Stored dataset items
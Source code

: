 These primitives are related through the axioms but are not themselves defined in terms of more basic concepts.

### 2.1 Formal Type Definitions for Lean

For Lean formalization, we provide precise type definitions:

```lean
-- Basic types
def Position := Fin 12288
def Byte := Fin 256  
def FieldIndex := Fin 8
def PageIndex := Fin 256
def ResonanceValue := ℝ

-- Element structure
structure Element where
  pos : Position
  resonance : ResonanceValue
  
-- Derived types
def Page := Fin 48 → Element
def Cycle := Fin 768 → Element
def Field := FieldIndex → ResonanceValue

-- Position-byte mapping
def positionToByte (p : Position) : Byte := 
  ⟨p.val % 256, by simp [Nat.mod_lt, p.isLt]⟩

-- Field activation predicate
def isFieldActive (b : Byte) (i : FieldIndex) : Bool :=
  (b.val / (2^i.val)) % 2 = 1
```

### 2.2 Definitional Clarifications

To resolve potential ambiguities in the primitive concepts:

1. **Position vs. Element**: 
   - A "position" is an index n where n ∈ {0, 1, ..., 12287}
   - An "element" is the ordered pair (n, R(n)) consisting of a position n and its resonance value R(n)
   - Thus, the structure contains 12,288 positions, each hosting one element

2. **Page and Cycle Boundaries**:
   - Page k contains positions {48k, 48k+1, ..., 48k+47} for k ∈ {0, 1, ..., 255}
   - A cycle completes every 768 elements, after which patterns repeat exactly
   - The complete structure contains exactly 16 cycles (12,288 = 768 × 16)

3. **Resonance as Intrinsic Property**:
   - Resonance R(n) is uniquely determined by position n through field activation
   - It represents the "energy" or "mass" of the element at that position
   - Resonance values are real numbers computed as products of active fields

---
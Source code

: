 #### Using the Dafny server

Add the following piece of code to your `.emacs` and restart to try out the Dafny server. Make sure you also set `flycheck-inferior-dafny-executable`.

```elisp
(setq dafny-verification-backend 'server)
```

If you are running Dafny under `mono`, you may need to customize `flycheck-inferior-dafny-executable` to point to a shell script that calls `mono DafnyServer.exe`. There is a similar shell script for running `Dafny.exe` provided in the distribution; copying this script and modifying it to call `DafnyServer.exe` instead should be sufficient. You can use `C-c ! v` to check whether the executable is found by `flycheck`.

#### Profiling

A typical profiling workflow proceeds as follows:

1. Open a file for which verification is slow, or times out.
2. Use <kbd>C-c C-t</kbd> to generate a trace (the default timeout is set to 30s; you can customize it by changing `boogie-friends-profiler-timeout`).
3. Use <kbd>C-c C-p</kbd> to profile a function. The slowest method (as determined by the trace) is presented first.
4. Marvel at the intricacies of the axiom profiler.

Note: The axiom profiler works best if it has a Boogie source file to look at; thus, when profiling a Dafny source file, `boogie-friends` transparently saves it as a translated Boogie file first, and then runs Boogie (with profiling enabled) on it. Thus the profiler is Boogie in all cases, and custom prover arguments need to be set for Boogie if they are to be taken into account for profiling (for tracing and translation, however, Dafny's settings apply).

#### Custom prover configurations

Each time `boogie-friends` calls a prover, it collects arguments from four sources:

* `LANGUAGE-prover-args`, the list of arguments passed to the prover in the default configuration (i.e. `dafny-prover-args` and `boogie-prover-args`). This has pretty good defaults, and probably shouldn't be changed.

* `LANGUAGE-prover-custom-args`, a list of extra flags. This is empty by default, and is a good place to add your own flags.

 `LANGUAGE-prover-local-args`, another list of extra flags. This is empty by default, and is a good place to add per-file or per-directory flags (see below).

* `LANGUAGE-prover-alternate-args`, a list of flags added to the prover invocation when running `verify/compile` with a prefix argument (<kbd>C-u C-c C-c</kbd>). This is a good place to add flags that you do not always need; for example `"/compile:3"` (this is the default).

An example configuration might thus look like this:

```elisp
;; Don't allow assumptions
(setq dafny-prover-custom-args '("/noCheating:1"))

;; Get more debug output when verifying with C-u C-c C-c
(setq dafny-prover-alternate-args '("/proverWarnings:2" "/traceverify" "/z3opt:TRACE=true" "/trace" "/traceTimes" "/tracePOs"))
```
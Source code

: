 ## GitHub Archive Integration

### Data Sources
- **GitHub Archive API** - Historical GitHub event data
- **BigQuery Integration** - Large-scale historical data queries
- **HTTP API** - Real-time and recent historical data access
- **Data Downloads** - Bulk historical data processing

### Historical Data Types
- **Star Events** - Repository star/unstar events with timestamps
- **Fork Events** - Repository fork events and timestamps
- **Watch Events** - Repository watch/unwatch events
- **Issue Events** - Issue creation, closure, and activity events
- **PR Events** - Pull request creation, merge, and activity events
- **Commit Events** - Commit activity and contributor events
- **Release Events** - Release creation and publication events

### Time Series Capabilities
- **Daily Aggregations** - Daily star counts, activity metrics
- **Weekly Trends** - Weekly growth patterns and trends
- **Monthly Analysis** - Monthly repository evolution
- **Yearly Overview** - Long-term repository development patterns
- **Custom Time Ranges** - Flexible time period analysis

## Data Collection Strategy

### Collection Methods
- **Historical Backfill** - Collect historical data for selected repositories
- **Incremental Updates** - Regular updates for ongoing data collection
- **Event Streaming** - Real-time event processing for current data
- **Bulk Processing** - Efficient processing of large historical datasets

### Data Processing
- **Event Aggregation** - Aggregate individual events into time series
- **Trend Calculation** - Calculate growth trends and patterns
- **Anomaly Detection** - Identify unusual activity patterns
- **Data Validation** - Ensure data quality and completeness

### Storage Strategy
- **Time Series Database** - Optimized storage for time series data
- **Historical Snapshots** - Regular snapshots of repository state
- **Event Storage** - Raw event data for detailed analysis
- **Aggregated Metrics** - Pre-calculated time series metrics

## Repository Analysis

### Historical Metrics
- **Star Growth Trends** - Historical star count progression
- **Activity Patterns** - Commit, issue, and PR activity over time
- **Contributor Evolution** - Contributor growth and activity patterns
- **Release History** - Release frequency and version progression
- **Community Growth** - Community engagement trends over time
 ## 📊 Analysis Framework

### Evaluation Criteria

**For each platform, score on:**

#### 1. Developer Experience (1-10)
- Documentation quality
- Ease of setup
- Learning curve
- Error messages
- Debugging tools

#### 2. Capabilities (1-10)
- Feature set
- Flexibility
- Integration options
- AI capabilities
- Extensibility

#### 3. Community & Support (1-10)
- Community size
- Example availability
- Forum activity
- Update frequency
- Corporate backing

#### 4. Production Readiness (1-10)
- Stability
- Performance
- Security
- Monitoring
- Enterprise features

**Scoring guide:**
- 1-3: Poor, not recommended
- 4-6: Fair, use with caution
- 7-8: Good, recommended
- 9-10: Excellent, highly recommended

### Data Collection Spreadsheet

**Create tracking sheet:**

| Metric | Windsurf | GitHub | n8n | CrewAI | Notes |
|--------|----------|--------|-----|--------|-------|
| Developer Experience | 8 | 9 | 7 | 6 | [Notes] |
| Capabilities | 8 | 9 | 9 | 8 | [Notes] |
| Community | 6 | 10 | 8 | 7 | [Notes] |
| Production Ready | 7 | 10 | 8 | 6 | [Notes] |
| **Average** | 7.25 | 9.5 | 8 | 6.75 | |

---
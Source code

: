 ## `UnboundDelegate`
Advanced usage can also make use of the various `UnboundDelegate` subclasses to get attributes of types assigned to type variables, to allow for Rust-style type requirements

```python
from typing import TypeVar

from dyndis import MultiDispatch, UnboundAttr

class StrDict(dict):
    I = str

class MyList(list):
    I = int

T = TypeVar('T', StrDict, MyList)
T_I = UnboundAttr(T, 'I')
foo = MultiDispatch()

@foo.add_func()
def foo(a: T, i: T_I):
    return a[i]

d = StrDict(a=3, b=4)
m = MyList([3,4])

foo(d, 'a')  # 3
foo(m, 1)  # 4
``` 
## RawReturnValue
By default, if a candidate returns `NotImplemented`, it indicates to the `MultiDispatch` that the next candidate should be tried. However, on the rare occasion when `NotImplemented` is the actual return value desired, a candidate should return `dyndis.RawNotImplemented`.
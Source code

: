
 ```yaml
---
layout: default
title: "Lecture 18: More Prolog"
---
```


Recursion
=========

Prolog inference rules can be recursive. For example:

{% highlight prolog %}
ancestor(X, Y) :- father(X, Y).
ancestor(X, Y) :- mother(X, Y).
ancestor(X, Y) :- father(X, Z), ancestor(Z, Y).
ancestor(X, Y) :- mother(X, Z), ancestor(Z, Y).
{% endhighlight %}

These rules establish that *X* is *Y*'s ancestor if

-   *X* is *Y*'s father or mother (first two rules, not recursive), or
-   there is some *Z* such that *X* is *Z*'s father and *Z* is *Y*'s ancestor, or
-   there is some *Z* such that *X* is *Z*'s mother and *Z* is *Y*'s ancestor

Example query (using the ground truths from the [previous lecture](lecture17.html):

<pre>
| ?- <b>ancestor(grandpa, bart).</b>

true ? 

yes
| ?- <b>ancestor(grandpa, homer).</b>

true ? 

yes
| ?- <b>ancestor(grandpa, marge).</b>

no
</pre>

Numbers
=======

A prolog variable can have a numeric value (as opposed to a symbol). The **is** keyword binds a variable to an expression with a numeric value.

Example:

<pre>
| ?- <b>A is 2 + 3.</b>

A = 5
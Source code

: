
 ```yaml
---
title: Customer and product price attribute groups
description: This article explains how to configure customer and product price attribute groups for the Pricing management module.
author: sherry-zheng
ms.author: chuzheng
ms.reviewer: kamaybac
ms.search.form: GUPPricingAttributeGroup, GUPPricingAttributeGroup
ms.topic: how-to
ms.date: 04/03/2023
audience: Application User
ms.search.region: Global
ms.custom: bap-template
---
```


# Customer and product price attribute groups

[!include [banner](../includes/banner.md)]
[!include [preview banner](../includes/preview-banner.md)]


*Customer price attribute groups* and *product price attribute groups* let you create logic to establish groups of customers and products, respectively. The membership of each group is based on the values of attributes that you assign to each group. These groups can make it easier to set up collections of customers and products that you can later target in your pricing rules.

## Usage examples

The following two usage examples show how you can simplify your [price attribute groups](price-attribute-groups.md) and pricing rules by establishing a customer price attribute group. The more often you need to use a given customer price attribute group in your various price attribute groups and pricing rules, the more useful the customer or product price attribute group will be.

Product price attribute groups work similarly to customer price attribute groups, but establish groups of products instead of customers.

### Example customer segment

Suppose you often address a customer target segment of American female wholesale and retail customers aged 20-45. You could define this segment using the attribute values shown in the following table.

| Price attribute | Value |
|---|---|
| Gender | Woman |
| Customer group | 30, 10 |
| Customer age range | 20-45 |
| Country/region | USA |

* What this task involves *
Filter the records down to the lines containing the word "Developer", and copy those.

* Response *
#### 1. Developer Experience (1-10)
| Developer Experience | 8 | 9 | 7 | 6 | [Notes] |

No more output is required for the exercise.